The Tropical Botanic Garden and Research Institute (TBGRI) was

established at Palode, Thiruvananthapuram in 1979 under the aegis of the

Science, Technology and Environment Committee (STEC), Government of

Kerala. The Chief Minister of Kerala is the President of the KSCSTE. The

overall research and development (R&D) activities of the TBGRI are

geared to achieve the most tangible results of conservation as well as value

added and product oriented sustainable utilisation of plant genetic resources

of the region. This project has facilitated in developing the benefit sharing

experiment by way of providing administrative and financial support

through AICRPE. The financial assistance provided by DANIDA

facilitated TBGRI in building Phytochemistry & Ethnopharmacology

research laboratories with modern facilities.
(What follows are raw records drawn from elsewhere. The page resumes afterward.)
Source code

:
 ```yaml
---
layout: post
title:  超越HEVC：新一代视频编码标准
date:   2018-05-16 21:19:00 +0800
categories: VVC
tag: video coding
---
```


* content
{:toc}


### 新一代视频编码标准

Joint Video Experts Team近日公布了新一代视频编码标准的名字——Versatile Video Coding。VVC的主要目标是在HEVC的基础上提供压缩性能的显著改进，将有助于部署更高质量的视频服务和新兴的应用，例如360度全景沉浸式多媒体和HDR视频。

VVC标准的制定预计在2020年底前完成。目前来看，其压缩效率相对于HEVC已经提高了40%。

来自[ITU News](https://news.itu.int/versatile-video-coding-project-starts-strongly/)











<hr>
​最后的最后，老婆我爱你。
The establishment of modern

Phytochemical and Ethnopharmacology labs and the trained scientists

helped in undertaking scientific investigation on the medicinal plants

suggested by the 'Kani' tribe and that finally led to the development of a

scientifically validated and standardised herbal drug which was

subsequently commercialised.

The Kerala Institute for Research, Training and Development of

Schedule Castes and Schedule Tribes (KIRTADS), an independent institution

under the Kerala Government’s Schedule Caste and Schedule Tribes

Development Ministry acted as most vociferous critic to the entire project and

suggested that the government should facilitate production of the drug by the

tribal community members themselves instead of transferring their knowledge

to a private company.

6.5.4 Tribals in India

India has over 70 million tribals belonging to over 550 communities.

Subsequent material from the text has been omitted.